**WHAT NEEDS TO BE DONE**
Restate the records exactly. Include all of them.
TASK MATERIAL below:
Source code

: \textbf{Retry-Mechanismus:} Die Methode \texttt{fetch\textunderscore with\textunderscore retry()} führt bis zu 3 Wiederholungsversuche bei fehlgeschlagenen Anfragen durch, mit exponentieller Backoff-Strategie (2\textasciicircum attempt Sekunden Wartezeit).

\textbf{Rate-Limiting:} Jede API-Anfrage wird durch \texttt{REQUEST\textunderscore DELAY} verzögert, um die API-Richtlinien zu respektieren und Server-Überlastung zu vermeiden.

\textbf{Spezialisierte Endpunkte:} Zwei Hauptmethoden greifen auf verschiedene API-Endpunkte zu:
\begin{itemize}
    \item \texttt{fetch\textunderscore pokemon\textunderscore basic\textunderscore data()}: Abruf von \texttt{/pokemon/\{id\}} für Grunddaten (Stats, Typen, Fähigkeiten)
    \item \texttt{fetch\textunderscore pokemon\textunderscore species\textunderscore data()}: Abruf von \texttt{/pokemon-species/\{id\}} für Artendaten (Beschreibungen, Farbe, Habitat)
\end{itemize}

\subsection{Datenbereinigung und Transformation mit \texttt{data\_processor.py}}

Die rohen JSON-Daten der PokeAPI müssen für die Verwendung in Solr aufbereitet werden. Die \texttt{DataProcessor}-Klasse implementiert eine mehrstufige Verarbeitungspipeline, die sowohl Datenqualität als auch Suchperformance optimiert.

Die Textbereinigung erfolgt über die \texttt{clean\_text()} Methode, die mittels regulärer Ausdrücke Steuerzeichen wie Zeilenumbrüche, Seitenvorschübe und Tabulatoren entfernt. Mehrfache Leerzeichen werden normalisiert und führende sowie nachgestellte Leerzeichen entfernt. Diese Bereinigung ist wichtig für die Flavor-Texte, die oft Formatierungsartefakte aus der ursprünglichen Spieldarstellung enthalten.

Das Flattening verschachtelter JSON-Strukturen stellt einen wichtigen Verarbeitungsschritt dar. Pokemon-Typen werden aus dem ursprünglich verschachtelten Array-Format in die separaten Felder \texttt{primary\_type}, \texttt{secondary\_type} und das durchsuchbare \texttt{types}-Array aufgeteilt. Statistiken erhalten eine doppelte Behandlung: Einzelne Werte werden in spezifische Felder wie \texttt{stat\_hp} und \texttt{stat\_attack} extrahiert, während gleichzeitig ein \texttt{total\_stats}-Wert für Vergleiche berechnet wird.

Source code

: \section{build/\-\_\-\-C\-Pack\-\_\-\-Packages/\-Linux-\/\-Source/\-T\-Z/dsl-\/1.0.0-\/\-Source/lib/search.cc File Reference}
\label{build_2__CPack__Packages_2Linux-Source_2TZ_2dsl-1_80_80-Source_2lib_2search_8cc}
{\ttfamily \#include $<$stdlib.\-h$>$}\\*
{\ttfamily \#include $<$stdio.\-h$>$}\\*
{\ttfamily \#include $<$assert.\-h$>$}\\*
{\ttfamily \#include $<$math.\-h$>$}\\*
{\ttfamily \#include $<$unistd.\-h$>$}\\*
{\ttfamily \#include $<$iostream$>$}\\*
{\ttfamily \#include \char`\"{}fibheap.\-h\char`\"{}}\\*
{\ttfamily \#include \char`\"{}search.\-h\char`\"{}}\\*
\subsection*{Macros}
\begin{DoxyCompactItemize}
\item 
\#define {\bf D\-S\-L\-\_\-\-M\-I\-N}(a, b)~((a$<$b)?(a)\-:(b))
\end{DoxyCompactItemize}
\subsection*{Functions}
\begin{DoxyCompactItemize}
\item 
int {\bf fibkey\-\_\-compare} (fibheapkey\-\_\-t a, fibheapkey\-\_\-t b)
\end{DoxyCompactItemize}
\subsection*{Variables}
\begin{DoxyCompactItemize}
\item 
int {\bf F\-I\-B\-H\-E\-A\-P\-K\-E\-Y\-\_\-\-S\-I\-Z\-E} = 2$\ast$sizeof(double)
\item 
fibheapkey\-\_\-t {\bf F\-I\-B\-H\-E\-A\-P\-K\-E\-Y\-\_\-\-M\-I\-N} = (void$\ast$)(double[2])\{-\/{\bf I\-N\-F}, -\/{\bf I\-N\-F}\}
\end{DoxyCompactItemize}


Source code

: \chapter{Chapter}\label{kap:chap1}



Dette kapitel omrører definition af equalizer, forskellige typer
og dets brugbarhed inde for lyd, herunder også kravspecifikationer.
End of TASK MATERIAL.
**RESPONSE AREA**
Source code

: \textbf{Retry-Mechanismus:} Die Methode \texttt{fetch\textunderscore with\textunderscore retry()} führt bis zu 3 Wiederholungsversuche bei fehlgeschlagenen Anfragen durch, mit exponentieller Backoff-Strategie (2\textasciicircum attempt Sekunden Wartezeit).

\textbf{Rate-Limiting:} Jede API-Anfrage wird durch \texttt{REQUEST\textunderscore DELAY} verzögert, um die API-Richtlinien zu respektieren und Server-Überlastung zu vermeiden.

\textbf{Spezialisierte Endpunkte:} Zwei Hauptmethoden greifen auf verschiedene API-Endpunkte zu:
\begin{itemize}
    \item \texttt{fetch\textunderscore pokemon\textunderscore basic\textunderscore data()}: Abruf von \texttt{/pokemon/\{id\}} für Grunddaten (Stats, Typen, Fähigkeiten)
    \item \texttt{fetch\textunderscore pokemon\textunderscore species\textunderscore data()}: Abruf von \texttt{/pokemon-species/\{id\}} für Artendaten (Beschreibungen, Farbe, Habitat)
\end{itemize}

\subsection{Datenbereinigung und Transformation mit \texttt{data\_processor.py}}

Die rohen JSON-Daten der PokeAPI müssen für die Verwendung in Solr aufbereitet werden. Die \texttt{DataProcessor}-Klasse implementiert eine mehrstufige Verarbeitungspipeline, die sowohl Datenqualität als auch Suchperformance optimiert.

Die Textbereinigung erfolgt über die \texttt{clean\_text()} Methode, die mittels regulärer Ausdrücke Steuerzeichen wie Zeilenumbrüche, Seitenvorschübe und Tabulatoren entfernt. Mehrfache Leerzeichen werden normalisiert und führende sowie nachgestellte Leerzeichen entfernt. Diese Bereinigung ist wichtig für die Flavor-Texte, die oft Formatierungsartefakte aus der ursprünglichen Spieldarstellung enthalten.

Das Flattening verschachtelter JSON-Strukturen stellt einen wichtigen Verarbeitungsschritt dar. Pokemon-Typen werden aus dem ursprünglich verschachtelten Array-Format in die separaten Felder \texttt{primary\_type}, \texttt{secondary\_type} und das durchsuchbare \texttt{types}-Array aufgeteilt. Statistiken erhalten eine doppelte Behandlung: Einzelne Werte werden in spezifische Felder wie \texttt{stat\_hp} und \texttt{stat\_attack} extrahiert, während gleichzeitig ein \texttt{total\_stats}-Wert für Vergleiche berechnet wird.

Source code

: \section{build/\-\_\-\-C\-Pack\-\_\-\-Packages/\-Linux-\/\-Source/\-T\-Z/dsl-\/1.0.0-\/\-Source/lib/search.cc File Reference}
\label{build_2__CPack__Packages_2Linux-Source_2TZ_2dsl-1_80_80-Source_2lib_2search_8cc}
{\ttfamily \#include $<$stdlib.\-h$>$}\\*
{\ttfamily \#include $<$stdio.\-h$>$}\\*
{\ttfamily \#include $<$assert.\-h$>$}\\*
{\ttfamily \#include $<$math.\-h$>$}\\*
{\ttfamily \#include $<$unistd.\-h$>$}\\*
{\ttfamily \#include $<$iostream$>$}\\*
{\ttfamily \#include \char`\"{}fibheap.\-h\char`\"{}}\\*
{\ttfamily \#include \char`\"{}search.\-h\char`\"{}}\\*
\subsection*{Macros}
\begin{DoxyCompactItemize}
\item 
\#define {\bf D\-S\-L\-\_\-\-M\-I\-N}(a, b)~((a$<$b)?(a)\-:(b))
\end{DoxyCompactItemize}
\subsection*{Functions}
\begin{DoxyCompactItemize}
\item 
int {\bf fibkey\-\_\-compare} (fibheapkey\-\_\-t a, fibheapkey\-\_\-t b)
\end{DoxyCompactItemize}
\subsection*{Variables}
\begin{DoxyCompactItemize}
\item 
int {\bf F\-I\-B\-H\-E\-A\-P\-K\-E\-Y\-\_\-\-S\-I\-Z\-E} = 2$\ast$sizeof(double)
\item 
fibheapkey\-\_\-t {\bf F\-I\-B\-H\-E\-A\-P\-K\-E\-Y\-\_\-\-M\-I\-N} = (void$\ast$)(double[2])\{-\/{\bf I\-N\-F}, -\/{\bf I\-N\-F}\}
\end{DoxyCompactItemize}


Source code

: \chapter{Chapter}\label{kap:chap1}



Dette kapitel omrører definition af equalizer, forskellige typer
og dets brugbarhed inde for lyd, herunder også kravspecifikationer.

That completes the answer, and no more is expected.